- Data for processing:
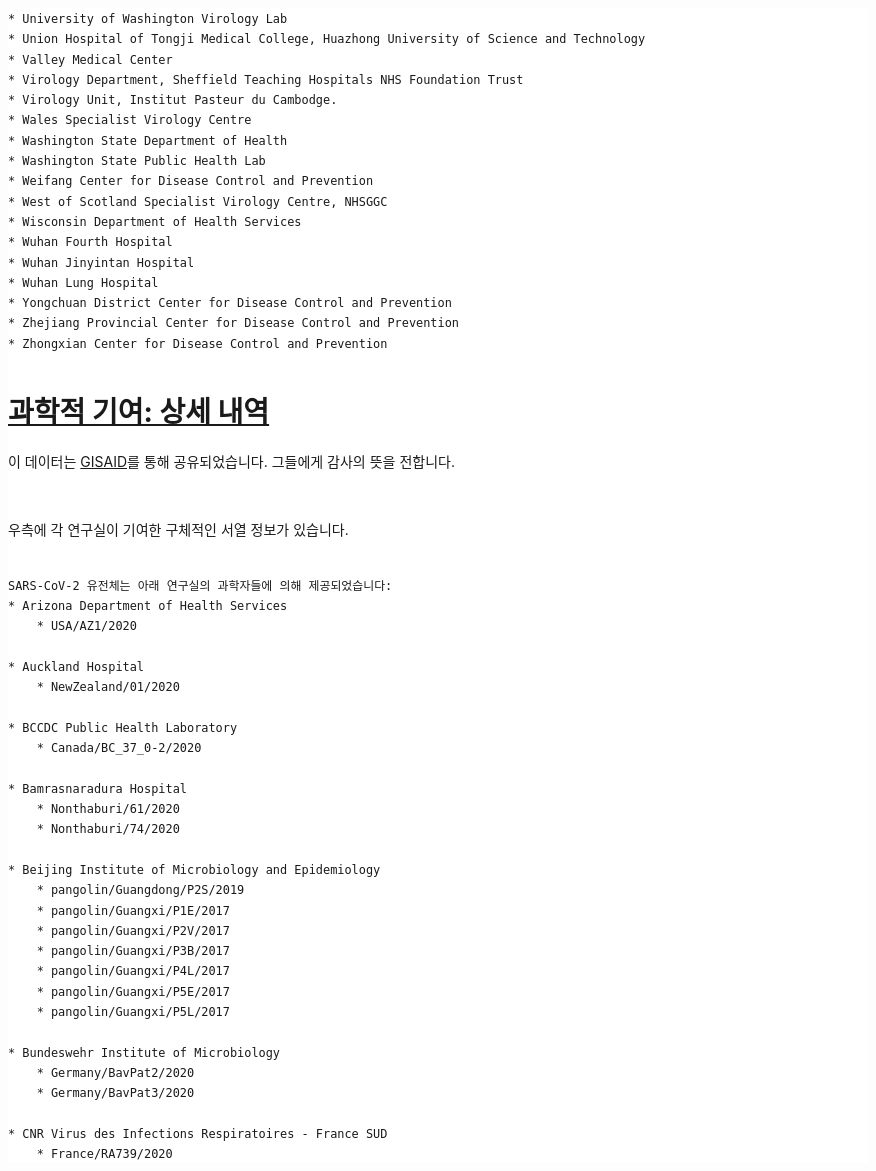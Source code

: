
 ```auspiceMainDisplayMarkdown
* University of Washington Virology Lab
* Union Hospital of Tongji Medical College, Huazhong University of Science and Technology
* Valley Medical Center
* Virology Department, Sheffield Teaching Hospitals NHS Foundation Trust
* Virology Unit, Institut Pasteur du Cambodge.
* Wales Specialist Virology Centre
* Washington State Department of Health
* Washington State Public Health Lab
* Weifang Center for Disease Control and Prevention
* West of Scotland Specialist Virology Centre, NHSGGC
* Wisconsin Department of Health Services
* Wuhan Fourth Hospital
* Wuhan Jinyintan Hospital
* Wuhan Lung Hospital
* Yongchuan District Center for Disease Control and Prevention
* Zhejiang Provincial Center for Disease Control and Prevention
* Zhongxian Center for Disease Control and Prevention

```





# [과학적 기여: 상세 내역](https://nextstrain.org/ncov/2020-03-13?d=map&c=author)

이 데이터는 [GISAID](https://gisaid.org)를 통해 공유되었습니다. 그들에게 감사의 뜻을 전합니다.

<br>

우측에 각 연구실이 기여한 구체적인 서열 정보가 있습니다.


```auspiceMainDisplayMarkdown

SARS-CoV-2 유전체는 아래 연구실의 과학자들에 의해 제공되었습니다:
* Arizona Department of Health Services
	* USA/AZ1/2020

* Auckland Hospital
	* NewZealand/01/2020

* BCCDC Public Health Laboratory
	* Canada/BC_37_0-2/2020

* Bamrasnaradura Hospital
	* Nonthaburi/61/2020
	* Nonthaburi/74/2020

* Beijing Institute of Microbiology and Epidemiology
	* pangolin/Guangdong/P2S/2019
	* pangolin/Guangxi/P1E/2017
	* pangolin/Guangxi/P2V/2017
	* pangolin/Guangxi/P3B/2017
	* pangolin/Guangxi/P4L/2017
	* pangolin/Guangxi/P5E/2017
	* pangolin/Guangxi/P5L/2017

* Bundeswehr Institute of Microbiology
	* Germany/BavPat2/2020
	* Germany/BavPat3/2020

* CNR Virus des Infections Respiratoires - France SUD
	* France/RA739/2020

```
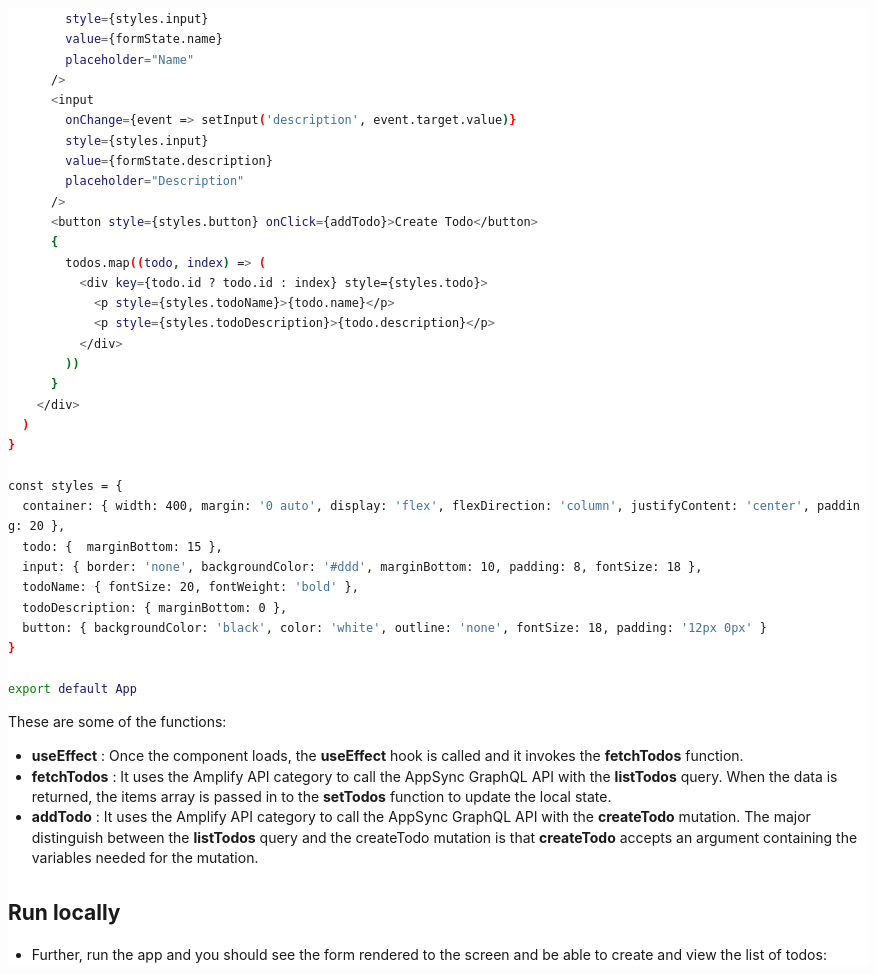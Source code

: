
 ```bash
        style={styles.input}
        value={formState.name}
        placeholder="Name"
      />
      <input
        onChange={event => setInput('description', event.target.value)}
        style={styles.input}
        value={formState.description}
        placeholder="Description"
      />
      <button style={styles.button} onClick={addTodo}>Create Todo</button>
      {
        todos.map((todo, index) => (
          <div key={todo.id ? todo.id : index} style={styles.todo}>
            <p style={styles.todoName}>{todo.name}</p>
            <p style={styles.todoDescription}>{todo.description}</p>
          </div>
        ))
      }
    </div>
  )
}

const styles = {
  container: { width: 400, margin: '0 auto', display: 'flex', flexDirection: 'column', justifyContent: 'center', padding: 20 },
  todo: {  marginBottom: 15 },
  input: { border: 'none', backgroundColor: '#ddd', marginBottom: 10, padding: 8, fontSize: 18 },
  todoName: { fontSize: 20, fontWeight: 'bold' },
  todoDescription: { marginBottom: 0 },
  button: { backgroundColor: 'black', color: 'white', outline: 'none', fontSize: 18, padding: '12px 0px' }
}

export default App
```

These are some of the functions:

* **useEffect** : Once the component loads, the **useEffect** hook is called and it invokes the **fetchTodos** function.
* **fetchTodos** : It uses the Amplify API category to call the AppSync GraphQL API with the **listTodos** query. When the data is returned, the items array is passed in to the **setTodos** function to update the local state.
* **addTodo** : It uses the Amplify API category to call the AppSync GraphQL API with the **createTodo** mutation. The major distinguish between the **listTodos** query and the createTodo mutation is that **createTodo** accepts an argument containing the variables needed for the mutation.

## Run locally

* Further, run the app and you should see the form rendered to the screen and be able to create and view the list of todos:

- Task item: Say how many lines in the records hold the word "query", giving the number by itself.

- Reply: 2